Instruction for the entries that follow: retype exactly the lines from the line with "determine whether it" to the line with "in the public", both included, and omit all others.
Excerpted records Start Marker
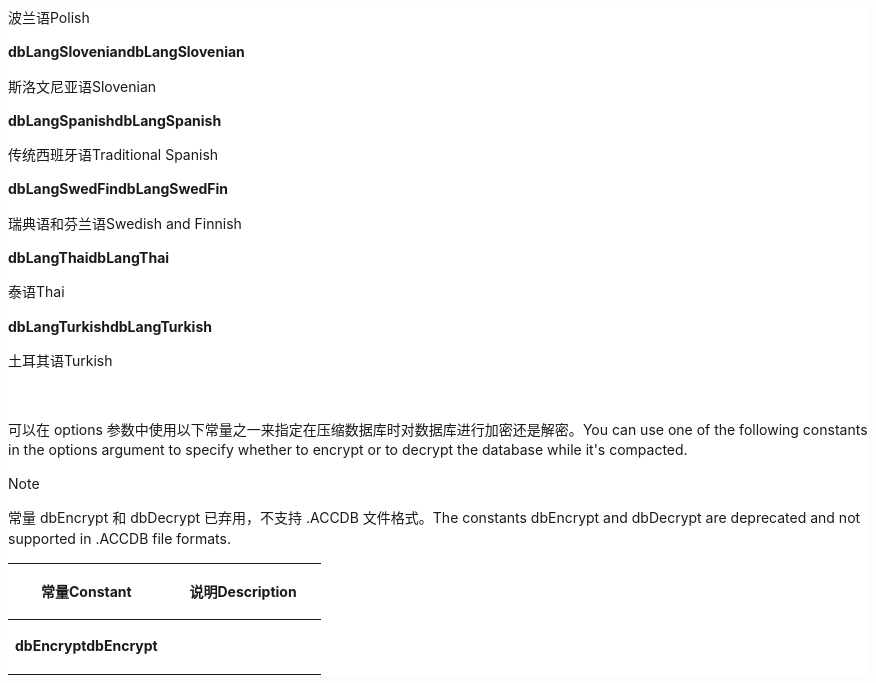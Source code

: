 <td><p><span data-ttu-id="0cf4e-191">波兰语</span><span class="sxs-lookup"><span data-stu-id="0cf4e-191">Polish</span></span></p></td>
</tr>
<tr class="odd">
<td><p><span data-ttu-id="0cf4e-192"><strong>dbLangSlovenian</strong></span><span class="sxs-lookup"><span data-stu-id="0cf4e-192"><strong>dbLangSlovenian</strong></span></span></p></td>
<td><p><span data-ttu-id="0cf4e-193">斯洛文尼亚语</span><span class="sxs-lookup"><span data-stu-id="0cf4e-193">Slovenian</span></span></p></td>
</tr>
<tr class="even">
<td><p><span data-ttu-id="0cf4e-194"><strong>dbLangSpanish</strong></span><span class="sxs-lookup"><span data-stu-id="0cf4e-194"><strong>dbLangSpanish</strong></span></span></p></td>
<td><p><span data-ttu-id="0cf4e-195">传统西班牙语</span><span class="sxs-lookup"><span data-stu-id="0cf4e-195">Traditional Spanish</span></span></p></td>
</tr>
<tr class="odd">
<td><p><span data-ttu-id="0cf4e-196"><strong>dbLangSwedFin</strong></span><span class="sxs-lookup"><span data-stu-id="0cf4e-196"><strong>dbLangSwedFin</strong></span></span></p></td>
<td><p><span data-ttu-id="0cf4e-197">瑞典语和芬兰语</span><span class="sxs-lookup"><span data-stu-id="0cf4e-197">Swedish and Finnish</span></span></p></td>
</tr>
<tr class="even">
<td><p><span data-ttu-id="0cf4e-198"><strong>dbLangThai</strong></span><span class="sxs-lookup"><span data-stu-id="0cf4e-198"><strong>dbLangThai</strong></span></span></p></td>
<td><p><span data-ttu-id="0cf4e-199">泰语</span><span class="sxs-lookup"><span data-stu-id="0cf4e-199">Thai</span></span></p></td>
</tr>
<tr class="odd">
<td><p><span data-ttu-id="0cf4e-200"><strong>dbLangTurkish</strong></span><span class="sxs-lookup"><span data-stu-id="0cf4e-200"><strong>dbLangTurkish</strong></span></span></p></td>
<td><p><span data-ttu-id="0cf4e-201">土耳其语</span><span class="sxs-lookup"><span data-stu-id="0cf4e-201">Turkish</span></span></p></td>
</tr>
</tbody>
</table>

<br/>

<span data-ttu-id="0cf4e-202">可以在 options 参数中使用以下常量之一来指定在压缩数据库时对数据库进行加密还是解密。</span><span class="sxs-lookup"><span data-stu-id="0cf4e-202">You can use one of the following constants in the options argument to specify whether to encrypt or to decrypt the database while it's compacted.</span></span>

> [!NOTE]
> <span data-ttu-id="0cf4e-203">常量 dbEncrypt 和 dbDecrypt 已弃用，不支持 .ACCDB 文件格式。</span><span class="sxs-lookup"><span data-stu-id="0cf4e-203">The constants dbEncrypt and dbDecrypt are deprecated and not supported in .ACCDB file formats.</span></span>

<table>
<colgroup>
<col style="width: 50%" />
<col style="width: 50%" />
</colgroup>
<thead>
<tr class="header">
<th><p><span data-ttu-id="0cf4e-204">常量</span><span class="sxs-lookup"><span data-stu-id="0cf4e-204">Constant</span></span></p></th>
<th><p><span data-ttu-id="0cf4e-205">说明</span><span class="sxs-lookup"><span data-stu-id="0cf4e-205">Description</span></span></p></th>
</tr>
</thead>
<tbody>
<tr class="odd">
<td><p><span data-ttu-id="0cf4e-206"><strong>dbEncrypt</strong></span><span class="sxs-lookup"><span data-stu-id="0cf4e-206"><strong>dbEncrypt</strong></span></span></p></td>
Excerpted records End Marker
Excerpted records Start Marker
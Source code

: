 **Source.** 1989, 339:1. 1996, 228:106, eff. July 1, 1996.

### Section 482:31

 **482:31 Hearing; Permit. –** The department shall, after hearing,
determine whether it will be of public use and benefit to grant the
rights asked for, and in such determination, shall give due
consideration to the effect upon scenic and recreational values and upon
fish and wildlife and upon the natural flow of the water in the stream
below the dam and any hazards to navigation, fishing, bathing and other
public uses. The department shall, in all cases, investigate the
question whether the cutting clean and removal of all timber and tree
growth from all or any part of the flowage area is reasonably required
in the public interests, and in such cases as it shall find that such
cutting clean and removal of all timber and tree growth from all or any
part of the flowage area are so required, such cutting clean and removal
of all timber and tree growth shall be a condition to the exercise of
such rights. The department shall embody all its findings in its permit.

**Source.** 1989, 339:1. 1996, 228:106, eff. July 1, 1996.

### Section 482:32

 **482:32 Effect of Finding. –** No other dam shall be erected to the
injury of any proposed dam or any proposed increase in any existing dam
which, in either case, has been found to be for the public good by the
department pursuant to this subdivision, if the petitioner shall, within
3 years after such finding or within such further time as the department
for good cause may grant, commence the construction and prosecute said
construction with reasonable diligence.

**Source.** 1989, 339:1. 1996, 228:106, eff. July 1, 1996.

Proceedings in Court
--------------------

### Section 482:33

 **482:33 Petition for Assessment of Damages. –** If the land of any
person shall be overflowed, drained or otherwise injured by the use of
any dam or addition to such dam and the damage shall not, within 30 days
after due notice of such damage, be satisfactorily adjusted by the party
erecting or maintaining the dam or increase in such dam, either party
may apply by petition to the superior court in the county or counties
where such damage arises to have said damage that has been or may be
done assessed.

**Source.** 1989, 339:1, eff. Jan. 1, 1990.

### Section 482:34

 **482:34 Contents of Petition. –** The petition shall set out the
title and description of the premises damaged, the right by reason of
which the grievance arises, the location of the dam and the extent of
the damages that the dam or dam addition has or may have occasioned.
Excerpted records End Marker
Excerpted records Start Marker
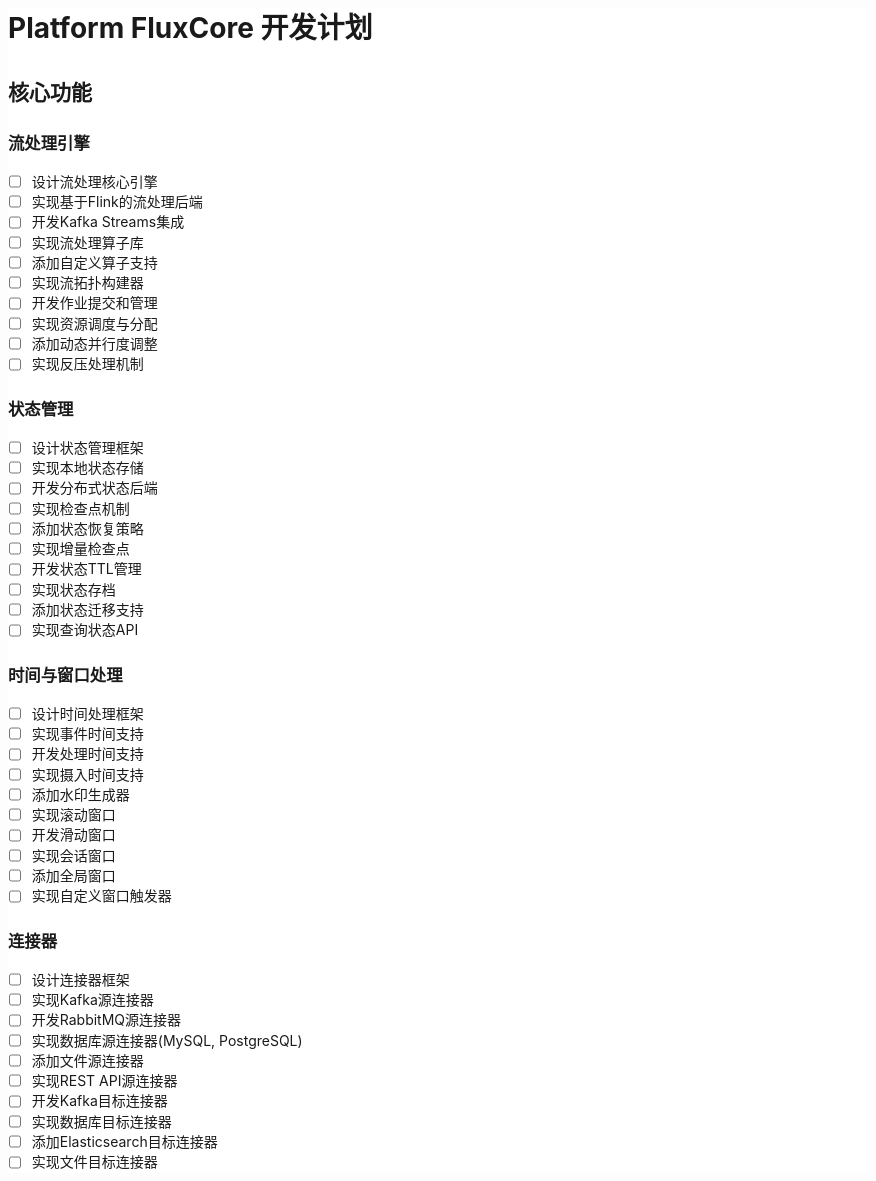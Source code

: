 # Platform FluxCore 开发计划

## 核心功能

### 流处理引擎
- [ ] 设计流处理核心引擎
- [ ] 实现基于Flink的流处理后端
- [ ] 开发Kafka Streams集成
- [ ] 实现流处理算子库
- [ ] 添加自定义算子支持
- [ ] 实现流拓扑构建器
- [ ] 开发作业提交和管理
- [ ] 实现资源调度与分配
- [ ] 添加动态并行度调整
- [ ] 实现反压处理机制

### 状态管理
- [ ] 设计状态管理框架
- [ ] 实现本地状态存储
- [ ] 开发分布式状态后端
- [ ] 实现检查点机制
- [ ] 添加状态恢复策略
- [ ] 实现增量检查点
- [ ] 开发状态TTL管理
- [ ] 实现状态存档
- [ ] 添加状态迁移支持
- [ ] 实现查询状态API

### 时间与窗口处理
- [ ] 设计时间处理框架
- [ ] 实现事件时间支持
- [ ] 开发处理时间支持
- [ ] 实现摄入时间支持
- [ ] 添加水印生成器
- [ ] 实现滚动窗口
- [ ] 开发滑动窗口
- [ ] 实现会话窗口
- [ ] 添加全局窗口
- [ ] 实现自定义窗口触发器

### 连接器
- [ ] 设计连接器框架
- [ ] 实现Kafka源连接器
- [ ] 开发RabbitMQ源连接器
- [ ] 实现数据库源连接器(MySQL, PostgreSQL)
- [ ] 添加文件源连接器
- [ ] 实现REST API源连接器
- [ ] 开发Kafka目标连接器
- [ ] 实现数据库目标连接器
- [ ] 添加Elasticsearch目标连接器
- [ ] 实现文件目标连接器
Excerpted records End Marker
**Exercise output:**
determine whether it will be of public use and benefit to grant the
rights asked for, and in such determination, shall give due
consideration to the effect upon scenic and recreational values and upon
fish and wildlife and upon the natural flow of the water in the stream
below the dam and any hazards to navigation, fishing, bathing and other
public uses. The department shall, in all cases, investigate the
question whether the cutting clean and removal of all timber and tree
growth from all or any part of the flowage area is reasonably required
in the public interests, and in such cases as it shall find that such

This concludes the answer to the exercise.